Черная шляпа шмыгнула за деревья и исчезла. Я рассмеялся, а парень обошел скамью и поднял в пожухлой траве спичечный коробок. Открыл его и приложил палец к губам: ни слова! Крохотным перочинным ножичком ковырнул где-то внутри и вернул коробок на прежнее место.
— Лишим их удовольствия послушать, о чем мы говорили, — сказал парень. — В этой безобидной штучке записывающее устройство.
— Как вы узнали?
— За мной следят давно. Если появляется этакий тип — держи ухо востро. Удивительно не это. Он поверил вам! Вернее — испугался вашего пропуска!
— Еще бы. Это пропуск в резиденцию господина Карла.
— Вот как? И давно у него?
— С завтрашнего дня приступаю к работе.
— Интересно, что за работа.
— Точно не знаю. Должен выполнять, что прикажут. В кабинете телефон, бумага… Однако страху нагнал он порядочно. Глаза бы не видели этого Карла!
— Понимаю, заставляет нужда.
— Нужда? Нет, нужды я не испытываю.
— Тогда — что?
— Не знаю. Буду думать…
Парень заглянул мне в глаза и сказал:
— Конечно, вы не обязаны отвечать на мои вопросы. Нельзя — значит нельзя.
— Я говорю правду: буду думать.
— Если бы вы не были способны делиться хлебом, я бы вам не поверил. Но деваться некуда, — улыбнулся он. — Вы меня покорили. Как вас зовут?
— Свое настоящее имя я не помню. Карл меня называет Чек — сокращенно от слова «человек».
— Что ж, вполне подходящее имя — Человек! Так я и буду вас звать — полнозвучно, и без усечений — Человек!
— Спасибо, — с благодарностью кивнул я парню.
— А мое имя Роб, — сказал парень. — Так меня звали когда-то друзья. Вот и познакомились.
— Может, перейдем на «ты»?
— Согласен, дорогой Человек, давай на «ты».
— Торжественный момент. Осталось лишь отметить.
— Что ж, — поддержал Роб. — В честь столь знаменательного события предлагаю доесть великолепные бутерброды. Таких я давненько не едал.
— Послушай, пойдем ко мне, — вспомнил я о своем особняке. — Может быть, найдется кофе.
— В крайнем случае запьем кипятком, — согласился Роб.
Мы пошли наугад, через парк, и Роб сказал:
— Видишь, вон мелькает та самая шляпа. Не отстает. Не нравится мне эта слежка.
— Не обращай внимания. Сейчас найдем мою резиденцию — и никто нас не увидит и не услышит.
— Ты забыл, у кого на службе, — печально сказал Роб. — Твой дом, я не сомневаюсь, насквозь прослушивается.
— Не может быть! — Предложение Роба неприятно меня поразило, я даже остановился.
— Не унывай.
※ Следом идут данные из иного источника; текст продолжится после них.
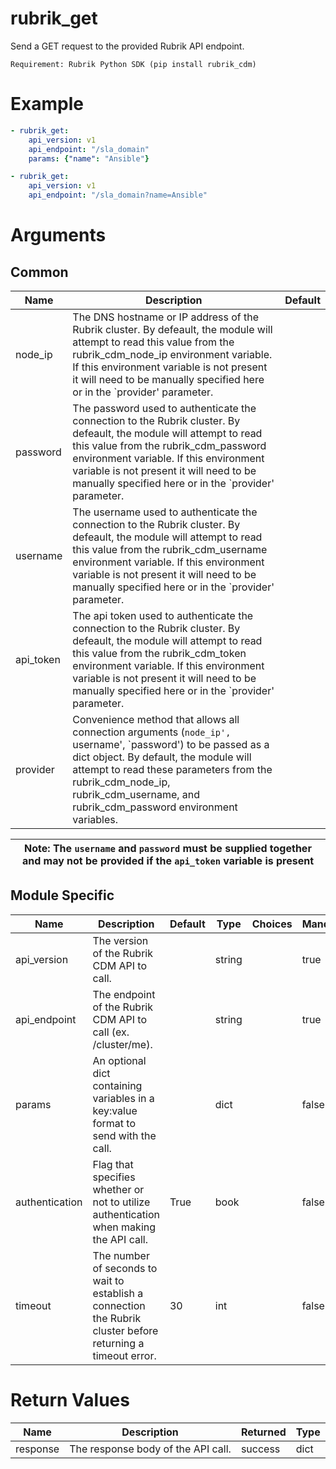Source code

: # rubrik_get

Send a GET request to the provided Rubrik API endpoint.

`Requirement: Rubrik Python SDK (pip install rubrik_cdm)`

# Example

```yaml
- rubrik_get:
    api_version: v1
    api_endpoint: "/sla_domain"
    params: {"name": "Ansible"}
```

```yaml
- rubrik_get:
    api_version: v1
    api_endpoint: "/sla_domain?name=Ansible"
```


# Arguments

## Common

| Name      | Description                                                                                                                                                                                                                                                                                               | Default |
|-----------|-----------------------------------------------------------------------------------------------------------------------------------------------------------------------------------------------------------------------------------------------------------------------------------------------------------|---------|
| node_ip   | The DNS hostname or IP address of the Rubrik cluster. By defeault, the module will attempt to read this value from the rubrik_cdm_node_ip environment variable. If this environment variable is not present it will need to be manually specified here or in the `provider' parameter.                    |         |
| password  | The password used to authenticate the connection to the Rubrik cluster. By defeault, the module will attempt to read this value from the rubrik_cdm_password environment variable. If this environment variable is not present it will need to be manually specified here or in the `provider' parameter. |         |
| username  | The username used to authenticate the connection to the Rubrik cluster. By defeault, the module will attempt to read this value from the rubrik_cdm_username environment variable. If this environment variable is not present it will need to be manually specified here or in the `provider' parameter. |         |
| api_token | The api token used to authenticate the connection to the Rubrik cluster. By defeault, the module will attempt to read this value from the rubrik_cdm_token environment variable. If this environment variable is not present it will need to be manually specified here or in the `provider' parameter.   |         |
| provider  | Convenience method that allows all connection arguments (`node_ip', `username', `password') to be passed as a dict object. By default, the module will attempt to read these parameters from the rubrik_cdm_node_ip, rubrik_cdm_username, and rubrik_cdm_password environment variables.                  |         |

| Note: The `username` and `password` must be supplied together and may not be provided if the `api_token` variable is present|
| --- |

## Module Specific

| Name           | Description                                                                                                  | Default | Type   | Choices | Mandatory | Aliases |
|----------------|--------------------------------------------------------------------------------------------------------------|---------|--------|---------|-----------|---------|
| api_version    | The version of the Rubrik CDM API to call.                                                                   |         | string |         | true      |         |
| api_endpoint   | The endpoint of the Rubrik CDM API to call (ex. /cluster/me).                                                |         | string |         | true      |         |
| params         | An optional dict containing variables in a key:value format to send with the call.                           |         | dict   |         | false     |         |
| authentication | Flag that specifies whether or not to utilize authentication when making the API call.                       | True    | book   |         | false     |         |
| timeout        | The number of seconds to wait to establish a connection the Rubrik cluster before returning a timeout error. | 30      | int    |         | false     |         |

# Return Values

| Name     | Description                        | Returned | Type |
|----------|------------------------------------|----------|------|
| response | The response body of the API call. | success  | dict |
Это не самое худшее.
Сразу за парком мы увидели белый одноэтажный дом. Он, словно живое существо, призывно глядел на нас глазами-окнами сквозь высокую железную ограду.
Мелькнула и скрылась за углом знакомая черная шляпа. Мы с Робом понимающе переглянулись и направились к железной дверце в ограде. Ключ подошел и к замку, и к дверям дома.
— О, прекрасная вилла! — восхитился Роб.
Через небольшую прихожую мы попали в довольно просторную гостиную. Роб пристально стал осматриваться, а я заглянул в дверь налево и обнаружил хорошо оборудованный кабинет с библиотекой. Дверь направо привела в белоснежную спальню.
В кабинете зазвонил телефон. Никак не ожидал! Поднял трубку. Раздраженный голос Карла стал выговаривать:
— Сколько раз говорить, Чек. Я запрещаю приводить посторонних. Немедленно выпроводить и заняться делом.
— Меня никто не предупреждал…
— Не разговаривать! Выполняй!
— Хорошо, господин Карл.
Роб все понял, встретил меня проницательной улыбкой, но говорить не разрешил: приложил палец ко рту и кивнул на выход. Я закрыл дверь на ключ и повернулся к калитке, но Роб потянул меня в противоположную сторону. Оказывается, за домом был сад и в глубине его угадывался флигелек, по всей вероятности предназначавшийся для прислуги.
Флигелек оказался незапертым. В крохотной комнатушке тусклая лампочка осветила кровать на трех изогнутых ножках, четвертую ножку заменяло корявое, неочищенное от коры полено. Зато постель была аккуратно заправлена выцветшим тканевым одеялом. Рядом на столике нарядно блестела начищенная керосиновая лампа.